As a former online abuse admin at Bullypolice.org, a former ISP abuse admin, with more than 15 years of experience at managing online discussion groups, I have more experience than most with online bullies. Back in the early days of the Internet, when all we had were green and black screens, I managed a set of discussion groups, and I learned that it is important to set clear, fair policies and stick to them. I wanted a completely free platform, but the harder I worked, the worse the abuse became. Over the years, I have watched the same patterns repeat themselves time and time again.
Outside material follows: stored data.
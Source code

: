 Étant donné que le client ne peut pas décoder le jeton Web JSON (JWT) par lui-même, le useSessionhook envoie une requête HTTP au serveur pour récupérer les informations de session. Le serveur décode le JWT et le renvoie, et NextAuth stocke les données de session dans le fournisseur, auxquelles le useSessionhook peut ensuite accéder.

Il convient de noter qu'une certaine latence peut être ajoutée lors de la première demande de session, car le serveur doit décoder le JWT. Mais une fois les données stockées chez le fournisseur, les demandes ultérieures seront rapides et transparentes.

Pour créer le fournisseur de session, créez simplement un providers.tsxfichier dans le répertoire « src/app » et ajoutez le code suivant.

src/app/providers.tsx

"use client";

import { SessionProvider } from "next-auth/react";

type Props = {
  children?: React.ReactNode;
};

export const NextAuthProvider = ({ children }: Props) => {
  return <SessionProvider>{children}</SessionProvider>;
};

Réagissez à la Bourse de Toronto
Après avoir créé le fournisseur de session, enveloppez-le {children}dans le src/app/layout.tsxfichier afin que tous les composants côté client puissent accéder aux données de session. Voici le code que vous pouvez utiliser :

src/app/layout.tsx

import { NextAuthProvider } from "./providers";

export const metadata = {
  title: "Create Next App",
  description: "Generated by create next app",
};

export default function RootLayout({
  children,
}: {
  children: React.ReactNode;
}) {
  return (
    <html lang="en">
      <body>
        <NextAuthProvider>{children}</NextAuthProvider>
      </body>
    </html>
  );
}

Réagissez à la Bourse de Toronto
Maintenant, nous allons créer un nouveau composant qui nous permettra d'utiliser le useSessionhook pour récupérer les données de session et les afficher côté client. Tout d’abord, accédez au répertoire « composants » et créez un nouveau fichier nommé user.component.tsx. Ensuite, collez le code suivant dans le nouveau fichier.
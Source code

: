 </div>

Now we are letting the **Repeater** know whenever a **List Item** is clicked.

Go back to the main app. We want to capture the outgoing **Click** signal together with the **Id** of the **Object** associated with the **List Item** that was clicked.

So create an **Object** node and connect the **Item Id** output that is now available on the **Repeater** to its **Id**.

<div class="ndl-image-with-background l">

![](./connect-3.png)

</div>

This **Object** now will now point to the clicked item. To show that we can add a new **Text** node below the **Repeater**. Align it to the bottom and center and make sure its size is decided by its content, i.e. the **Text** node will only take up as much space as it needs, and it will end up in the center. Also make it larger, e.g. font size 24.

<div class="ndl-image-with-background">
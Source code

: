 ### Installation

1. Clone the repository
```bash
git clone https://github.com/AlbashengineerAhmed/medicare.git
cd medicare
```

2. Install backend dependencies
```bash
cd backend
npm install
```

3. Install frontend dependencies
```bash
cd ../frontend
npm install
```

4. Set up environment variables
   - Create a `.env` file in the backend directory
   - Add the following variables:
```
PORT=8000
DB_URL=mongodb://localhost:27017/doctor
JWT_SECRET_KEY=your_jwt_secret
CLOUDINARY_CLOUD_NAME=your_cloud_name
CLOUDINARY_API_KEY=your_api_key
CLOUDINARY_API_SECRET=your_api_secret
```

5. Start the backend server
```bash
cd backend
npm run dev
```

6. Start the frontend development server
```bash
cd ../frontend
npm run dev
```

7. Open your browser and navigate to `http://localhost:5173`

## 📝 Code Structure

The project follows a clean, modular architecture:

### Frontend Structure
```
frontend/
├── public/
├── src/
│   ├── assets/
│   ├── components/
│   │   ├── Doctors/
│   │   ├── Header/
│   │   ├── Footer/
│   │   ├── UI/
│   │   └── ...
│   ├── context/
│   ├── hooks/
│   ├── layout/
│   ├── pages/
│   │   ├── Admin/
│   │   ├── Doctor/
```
Giving trolls a platform can definitely increase the overall traffic to a group, but it will eventually result in the demise of that group.
Engaging “in kind” isn’t the most effective way to deal with an online bully. It only escalates the problem. Name calling in-kind only confuses the observers, most of whom ultimately come to the conclusion both sides are bullies. At the first sign of abuse, block access. Yes, they may come back under another name, and there may be criticism, but if you do not take action, eventually, all the legitimate members of your group will leave, and you will be left with the angriest and most hostile participants, none of whom contribute anything to your business or cause.
At my ISP, if a customer accused another of online abuse but was abusive themselves in return, we would not take action until the complainant disengaged. It doesn’t matter who started it, if both sides are perpetuating it.
Bullies crave attention. Blocking and ignoring them works well. Advanced moderation, where you must approve all posts, works best. Just be sure that your policies are clear and easy to find.